* WHAT TO DO: Of all the lines in the entries below, give again exactly those starting at the line containing "When the code has" and ending at the line containing "License: MIT", both ends included, and no others.

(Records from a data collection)
■ ■ ■ ■

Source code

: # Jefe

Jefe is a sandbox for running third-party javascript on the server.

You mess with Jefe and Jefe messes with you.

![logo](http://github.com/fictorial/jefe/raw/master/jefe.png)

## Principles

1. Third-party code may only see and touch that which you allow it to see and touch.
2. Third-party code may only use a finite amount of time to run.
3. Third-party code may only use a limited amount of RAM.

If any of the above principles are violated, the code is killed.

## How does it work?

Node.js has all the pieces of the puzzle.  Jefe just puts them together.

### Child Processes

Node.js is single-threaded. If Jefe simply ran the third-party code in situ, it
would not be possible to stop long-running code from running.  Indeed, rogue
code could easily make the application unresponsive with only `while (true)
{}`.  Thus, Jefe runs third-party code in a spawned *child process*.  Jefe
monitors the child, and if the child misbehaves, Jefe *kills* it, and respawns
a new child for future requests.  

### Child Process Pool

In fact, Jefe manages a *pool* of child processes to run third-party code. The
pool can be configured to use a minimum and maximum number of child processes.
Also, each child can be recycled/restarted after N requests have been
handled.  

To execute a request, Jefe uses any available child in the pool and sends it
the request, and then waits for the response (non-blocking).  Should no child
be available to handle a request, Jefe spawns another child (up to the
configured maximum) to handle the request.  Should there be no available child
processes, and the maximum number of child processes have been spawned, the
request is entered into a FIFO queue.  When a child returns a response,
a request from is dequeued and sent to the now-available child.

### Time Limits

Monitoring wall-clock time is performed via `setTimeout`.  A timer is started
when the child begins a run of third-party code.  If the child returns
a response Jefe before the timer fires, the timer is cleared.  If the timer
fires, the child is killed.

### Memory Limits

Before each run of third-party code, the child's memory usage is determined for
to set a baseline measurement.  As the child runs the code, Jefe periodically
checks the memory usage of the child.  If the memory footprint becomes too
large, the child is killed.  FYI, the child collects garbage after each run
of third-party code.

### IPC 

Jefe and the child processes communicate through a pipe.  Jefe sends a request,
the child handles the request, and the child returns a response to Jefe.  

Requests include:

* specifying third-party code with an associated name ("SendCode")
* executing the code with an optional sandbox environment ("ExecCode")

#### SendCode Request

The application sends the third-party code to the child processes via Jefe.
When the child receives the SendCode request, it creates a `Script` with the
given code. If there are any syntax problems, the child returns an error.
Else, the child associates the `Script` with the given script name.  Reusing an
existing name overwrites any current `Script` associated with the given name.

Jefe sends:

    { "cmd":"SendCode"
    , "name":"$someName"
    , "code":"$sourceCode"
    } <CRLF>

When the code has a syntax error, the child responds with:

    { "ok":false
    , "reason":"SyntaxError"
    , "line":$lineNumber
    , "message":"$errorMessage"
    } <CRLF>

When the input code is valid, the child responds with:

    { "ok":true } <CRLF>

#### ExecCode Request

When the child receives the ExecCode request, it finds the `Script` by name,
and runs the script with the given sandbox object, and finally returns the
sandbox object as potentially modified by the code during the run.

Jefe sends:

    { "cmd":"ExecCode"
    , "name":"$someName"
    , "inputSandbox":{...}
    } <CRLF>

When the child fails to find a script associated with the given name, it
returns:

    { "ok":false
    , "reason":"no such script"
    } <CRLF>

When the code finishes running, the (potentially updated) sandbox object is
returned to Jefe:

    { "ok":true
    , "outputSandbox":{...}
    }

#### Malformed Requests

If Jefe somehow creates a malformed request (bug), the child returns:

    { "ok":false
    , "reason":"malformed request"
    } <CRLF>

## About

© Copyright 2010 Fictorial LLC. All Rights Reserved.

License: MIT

■ ■ ■ ■

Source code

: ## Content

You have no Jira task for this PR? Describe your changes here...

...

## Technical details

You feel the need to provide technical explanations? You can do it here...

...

■ ■ ■ ■

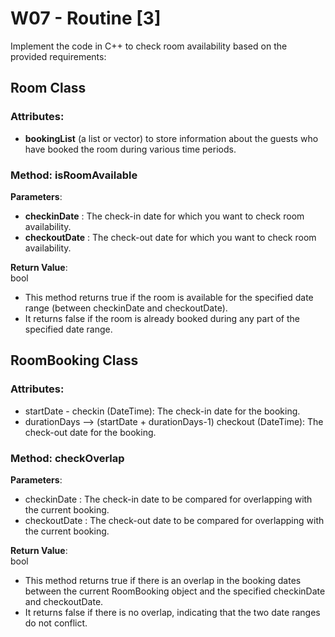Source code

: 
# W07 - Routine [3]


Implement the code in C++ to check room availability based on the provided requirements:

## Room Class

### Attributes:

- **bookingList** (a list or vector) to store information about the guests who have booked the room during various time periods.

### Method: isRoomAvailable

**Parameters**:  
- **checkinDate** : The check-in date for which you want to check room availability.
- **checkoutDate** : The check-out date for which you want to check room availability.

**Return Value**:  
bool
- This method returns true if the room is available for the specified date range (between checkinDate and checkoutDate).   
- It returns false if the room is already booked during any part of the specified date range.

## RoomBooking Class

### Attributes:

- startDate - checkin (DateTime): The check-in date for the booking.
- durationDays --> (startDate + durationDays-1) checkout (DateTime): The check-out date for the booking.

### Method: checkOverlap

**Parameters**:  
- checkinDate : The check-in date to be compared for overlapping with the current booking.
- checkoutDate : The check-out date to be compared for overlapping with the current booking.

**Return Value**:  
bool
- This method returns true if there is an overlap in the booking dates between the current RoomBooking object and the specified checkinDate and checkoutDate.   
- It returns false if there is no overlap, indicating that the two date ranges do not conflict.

■ ■ ■ ■

* ANSWER TO THIS EXERCISE:
When the code has a syntax error, the child responds with:

    { "ok":false
    , "reason":"SyntaxError"
    , "line":$lineNumber
    , "message":"$errorMessage"
    } <CRLF>

When the input code is valid, the child responds with:

    { "ok":true } <CRLF>

#### ExecCode Request

When the child receives the ExecCode request, it finds the `Script` by name,
and runs the script with the given sandbox object, and finally returns the
sandbox object as potentially modified by the code during the run.

Jefe sends:

    { "cmd":"ExecCode"
    , "name":"$someName"
    , "inputSandbox":{...}
    } <CRLF>

When the child fails to find a script associated with the given name, it
returns:

    { "ok":false
    , "reason":"no such script"
    } <CRLF>

When the code finishes running, the (potentially updated) sandbox object is
returned to Jefe:

    { "ok":true
    , "outputSandbox":{...}
    }

#### Malformed Requests

If Jefe somehow creates a malformed request (bug), the child returns:

    { "ok":false
    , "reason":"malformed request"
    } <CRLF>

## About

© Copyright 2010 Fictorial LLC. All Rights Reserved.

License: MIT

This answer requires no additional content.